▸ Given entries
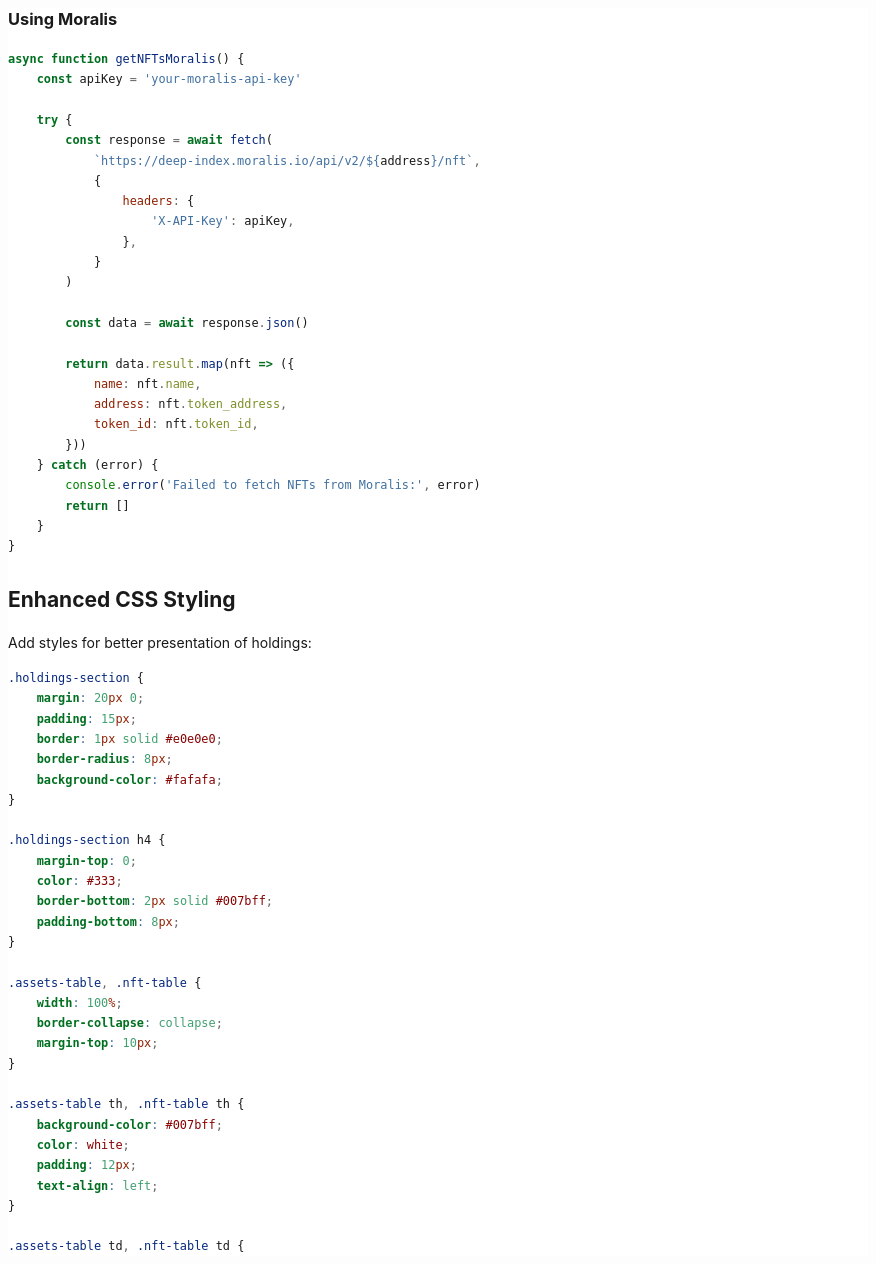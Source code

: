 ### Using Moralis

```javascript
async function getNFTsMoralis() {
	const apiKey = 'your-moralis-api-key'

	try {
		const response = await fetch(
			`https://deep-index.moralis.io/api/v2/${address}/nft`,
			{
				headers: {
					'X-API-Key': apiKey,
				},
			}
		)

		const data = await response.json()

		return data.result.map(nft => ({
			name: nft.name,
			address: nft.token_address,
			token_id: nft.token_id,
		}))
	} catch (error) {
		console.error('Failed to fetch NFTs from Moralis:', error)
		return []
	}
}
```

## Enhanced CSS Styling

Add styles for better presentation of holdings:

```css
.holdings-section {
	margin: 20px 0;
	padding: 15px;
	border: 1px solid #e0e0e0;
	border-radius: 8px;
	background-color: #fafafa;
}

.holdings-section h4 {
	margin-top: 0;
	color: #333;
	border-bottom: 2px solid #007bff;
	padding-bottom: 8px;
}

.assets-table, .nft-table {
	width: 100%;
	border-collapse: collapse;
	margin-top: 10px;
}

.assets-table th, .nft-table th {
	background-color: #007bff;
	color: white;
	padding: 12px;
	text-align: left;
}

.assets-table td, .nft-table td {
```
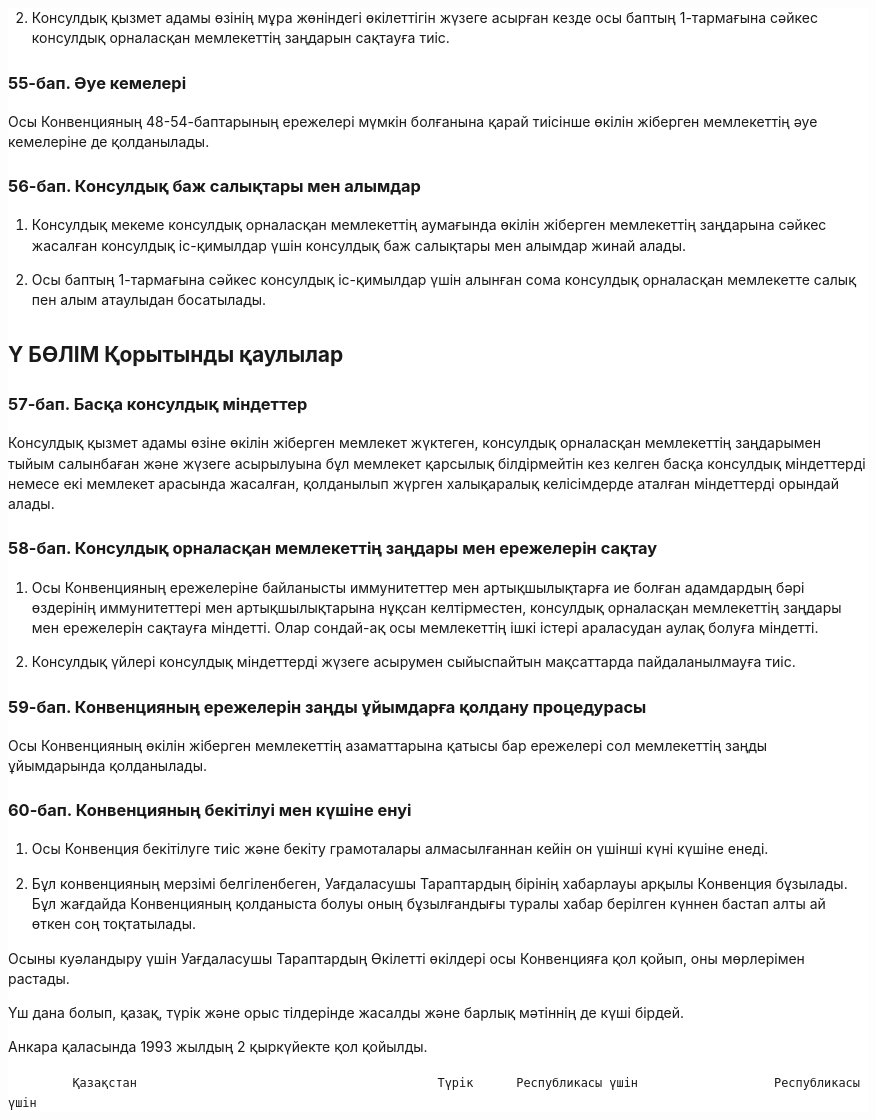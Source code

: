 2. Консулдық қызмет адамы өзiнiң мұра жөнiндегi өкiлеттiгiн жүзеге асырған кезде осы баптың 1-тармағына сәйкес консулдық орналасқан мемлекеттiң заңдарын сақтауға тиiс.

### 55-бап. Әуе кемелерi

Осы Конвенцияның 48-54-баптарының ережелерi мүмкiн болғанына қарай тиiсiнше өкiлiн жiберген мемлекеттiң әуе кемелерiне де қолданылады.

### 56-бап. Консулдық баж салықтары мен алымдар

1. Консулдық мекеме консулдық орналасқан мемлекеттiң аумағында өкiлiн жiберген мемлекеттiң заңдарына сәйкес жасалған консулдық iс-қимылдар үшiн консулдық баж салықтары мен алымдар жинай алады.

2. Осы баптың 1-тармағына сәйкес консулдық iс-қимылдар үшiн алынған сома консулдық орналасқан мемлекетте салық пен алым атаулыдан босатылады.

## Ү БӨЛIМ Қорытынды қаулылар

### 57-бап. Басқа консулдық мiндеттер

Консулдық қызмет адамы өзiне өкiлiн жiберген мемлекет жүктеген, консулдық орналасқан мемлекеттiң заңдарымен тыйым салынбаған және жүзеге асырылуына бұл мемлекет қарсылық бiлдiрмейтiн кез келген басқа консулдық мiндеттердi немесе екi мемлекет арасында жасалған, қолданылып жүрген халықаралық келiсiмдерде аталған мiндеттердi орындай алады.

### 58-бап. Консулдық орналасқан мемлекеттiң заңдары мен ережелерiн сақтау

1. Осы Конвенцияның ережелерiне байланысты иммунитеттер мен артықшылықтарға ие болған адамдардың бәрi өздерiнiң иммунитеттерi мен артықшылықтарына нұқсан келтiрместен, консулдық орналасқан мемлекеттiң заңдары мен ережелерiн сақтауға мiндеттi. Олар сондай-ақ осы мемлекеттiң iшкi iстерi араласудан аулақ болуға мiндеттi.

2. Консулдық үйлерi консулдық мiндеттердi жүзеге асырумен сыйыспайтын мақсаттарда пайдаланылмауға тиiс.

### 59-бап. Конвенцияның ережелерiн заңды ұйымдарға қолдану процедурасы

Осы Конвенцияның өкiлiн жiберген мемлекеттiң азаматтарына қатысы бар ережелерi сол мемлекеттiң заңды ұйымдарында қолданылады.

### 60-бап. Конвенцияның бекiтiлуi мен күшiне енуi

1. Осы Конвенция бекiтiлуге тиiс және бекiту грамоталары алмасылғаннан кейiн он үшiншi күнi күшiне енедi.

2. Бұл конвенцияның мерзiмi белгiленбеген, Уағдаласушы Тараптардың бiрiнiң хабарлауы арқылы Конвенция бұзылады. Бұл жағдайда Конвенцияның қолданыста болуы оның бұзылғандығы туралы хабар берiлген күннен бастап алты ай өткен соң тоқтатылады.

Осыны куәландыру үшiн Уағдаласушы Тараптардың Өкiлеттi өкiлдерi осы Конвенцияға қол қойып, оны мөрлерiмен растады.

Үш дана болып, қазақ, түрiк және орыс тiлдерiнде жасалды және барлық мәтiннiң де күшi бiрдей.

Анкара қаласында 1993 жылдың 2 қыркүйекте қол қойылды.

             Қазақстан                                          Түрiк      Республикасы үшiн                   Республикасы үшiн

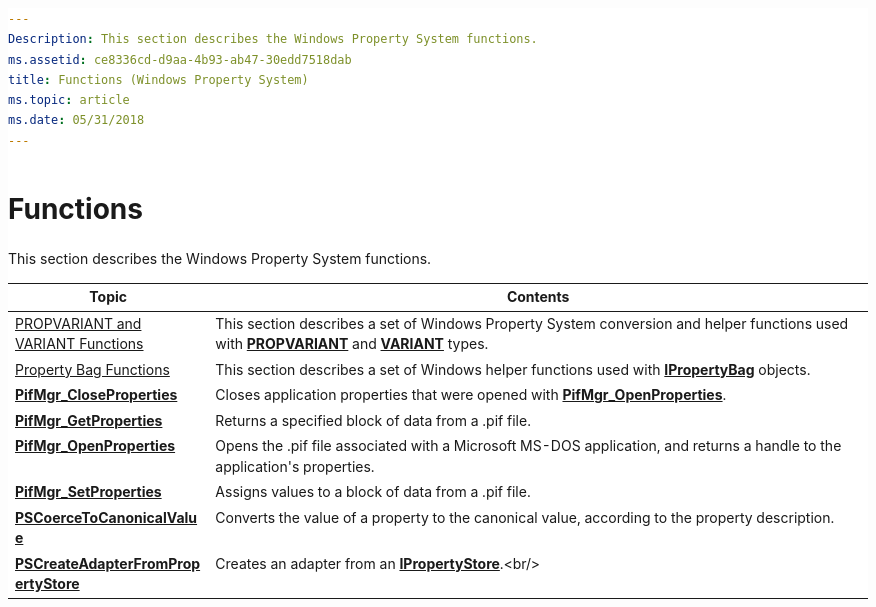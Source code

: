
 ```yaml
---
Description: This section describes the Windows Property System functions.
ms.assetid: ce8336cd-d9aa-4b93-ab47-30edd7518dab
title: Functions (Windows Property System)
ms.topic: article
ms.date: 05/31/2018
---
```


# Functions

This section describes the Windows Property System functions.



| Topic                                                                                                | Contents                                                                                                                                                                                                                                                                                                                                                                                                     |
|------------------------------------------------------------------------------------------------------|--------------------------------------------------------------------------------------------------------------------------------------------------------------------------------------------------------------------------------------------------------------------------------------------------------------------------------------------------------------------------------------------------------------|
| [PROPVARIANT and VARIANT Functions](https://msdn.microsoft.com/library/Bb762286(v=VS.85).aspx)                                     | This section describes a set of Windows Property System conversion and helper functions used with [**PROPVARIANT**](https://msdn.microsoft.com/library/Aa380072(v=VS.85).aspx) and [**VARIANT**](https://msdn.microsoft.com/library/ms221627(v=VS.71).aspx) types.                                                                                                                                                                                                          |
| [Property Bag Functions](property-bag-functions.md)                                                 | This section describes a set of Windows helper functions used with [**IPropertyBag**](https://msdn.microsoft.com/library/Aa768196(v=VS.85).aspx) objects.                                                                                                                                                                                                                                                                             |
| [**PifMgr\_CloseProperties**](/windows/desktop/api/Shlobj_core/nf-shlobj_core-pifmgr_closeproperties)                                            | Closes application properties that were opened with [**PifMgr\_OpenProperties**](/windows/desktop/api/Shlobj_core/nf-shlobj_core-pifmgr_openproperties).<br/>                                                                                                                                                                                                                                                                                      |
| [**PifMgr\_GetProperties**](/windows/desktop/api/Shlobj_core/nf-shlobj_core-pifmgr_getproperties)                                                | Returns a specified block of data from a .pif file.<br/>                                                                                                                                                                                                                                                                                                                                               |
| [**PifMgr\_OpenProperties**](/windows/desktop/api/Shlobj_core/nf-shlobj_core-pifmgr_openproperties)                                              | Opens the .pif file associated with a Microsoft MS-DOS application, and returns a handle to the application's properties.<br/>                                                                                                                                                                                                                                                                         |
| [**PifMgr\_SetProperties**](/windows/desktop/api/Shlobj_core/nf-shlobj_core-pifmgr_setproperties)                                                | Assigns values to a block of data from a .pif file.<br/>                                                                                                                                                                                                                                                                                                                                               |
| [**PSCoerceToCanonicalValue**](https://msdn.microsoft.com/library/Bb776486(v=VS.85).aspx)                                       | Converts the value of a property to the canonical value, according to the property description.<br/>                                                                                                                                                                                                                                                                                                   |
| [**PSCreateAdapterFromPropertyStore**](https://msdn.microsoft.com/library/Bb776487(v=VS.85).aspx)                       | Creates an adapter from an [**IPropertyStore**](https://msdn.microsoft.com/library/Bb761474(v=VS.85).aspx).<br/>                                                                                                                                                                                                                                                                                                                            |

▸ Task item
In the material, find each line with the word "жасалған" and list it.

▸ Reply to the task
1. Консулдық мекеме консулдық орналасқан мемлекеттiң аумағында өкiлiн жiберген мемлекеттiң заңдарына сәйкес жасалған консулдық iс-қимылдар үшiн консулдық баж салықтары мен алымдар жинай алады.
Консулдық қызмет адамы өзiне өкiлiн жiберген мемлекет жүктеген, консулдық орналасқан мемлекеттiң заңдарымен тыйым салынбаған және жүзеге асырылуына бұл мемлекет қарсылық бiлдiрмейтiн кез келген басқа консулдық мiндеттердi немесе екi мемлекет арасында жасалған, қолданылып жүрген халықаралық келiсiмдерде аталған мiндеттердi орындай алады.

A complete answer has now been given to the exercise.